Richard spricht davon, dass für ihn mit der Möglichkeit, ein Buch über Murnau zu schreiben, ein Traum wahr geworden sei, habe er seine Filme doch immer schon geliebt. Er habe intensive Tage vor sich, wolle täglich zwei Murnau-Filme im Ar-chiv sichten. Die Frage, ob sie ihn begleiten wolle, bejaht sie enthusiastisch:

Natürlich wolle sie das, sie wolle jede Sekunde, die er in Berlin sei, mit ihm verbringen. Im nächsten Augenblick kommt sie darauf zu sprechen, wie schwierig es anfangs für sie in Berlin gewesen sei. Sie habe sogar mit dem Malen aufgehört.

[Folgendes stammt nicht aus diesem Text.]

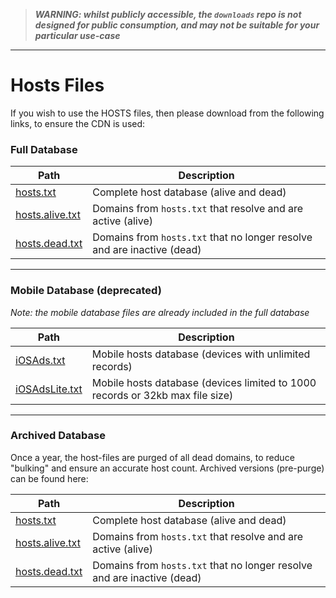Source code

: >_**WARNING: whilst publicly accessible, the `downloads` repo is not designed for public consumption, and may not be suitable for your particular use-case**_

****

# Hosts Files

If you wish to use the HOSTS files, then please download from the following links, to ensure the CDN is used:

### Full Database

Path | Description
------ | ------
[hosts.txt](https://tgc.cloud/downloads/hosts.txt) | Complete host database (alive and dead)
[hosts.alive.txt](https://tgc.cloud/downloads/hosts.alive.txt) | Domains from `hosts.txt` that resolve and are active (alive)
[hosts.dead.txt](https://tgc.cloud/downloads/hosts.dead.txt) | Domains from `hosts.txt` that no longer resolve and are inactive (dead)

****

### Mobile Database (deprecated)
*Note: the mobile database files are already included in the full database*

Path | Description
------ | ------
[iOSAds.txt](https://tgc.cloud/downloads/iOSAds.txt) | Mobile hosts database (devices with unlimited records)
[iOSAdsLite.txt](https://tgc.cloud/downloads/iOSAdsLite.txt) | Mobile hosts database (devices limited to 1000 records or 32kb max file size)

****

### Archived Database
Once a year, the host-files are purged of all dead domains, to reduce "bulking" and ensure an accurate host count. Archived versions (pre-purge) can be found here:

Path | Description
------ | ------
[hosts.txt](https://tgc.cloud/downloads/archive/hosts.txt) | Complete host database (alive and dead)
[hosts.alive.txt](https://tgc.cloud/downloads/archive/hosts.alive.txt) | Domains from `hosts.txt` that resolve and are active (alive)
[hosts.dead.txt](https://tgc.cloud/downloads/archive/hosts.dead.txt) |Domains from `hosts.txt` that no longer resolve and are inactive (dead)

Ob es andere Männer gegeben habe, erkundigt sich Richard. Erst später, erwidert Martha, er sei ihr noch zu nah gewesen. Ob sie sie geliebt habe, fragt er. Sie verneint:„Not like I love you. It was different.“

Worin diese Differenz der Liebe besteht, führt der nächste Teil des Films vor Augen. Er tut dies, indem er die Spiegelkonstruktion langsam auflöst, die Bezie-hung zwischen Martha und Richard behutsam von den bis dahin etablierten Folien abzieht und in Konstellationen rückt, in denen die–libidinös besetzten– Interessen und Tätigkeiten der Figuren ihren Gefühlen füreinander nicht im Wege stehen und sie von ihnen wegführen, sondern zu ihnen hin. Die Orte, an denen diese Bewegung exemplarisch inszeniert wird, sind das Kino, der Friedhof und das Museum.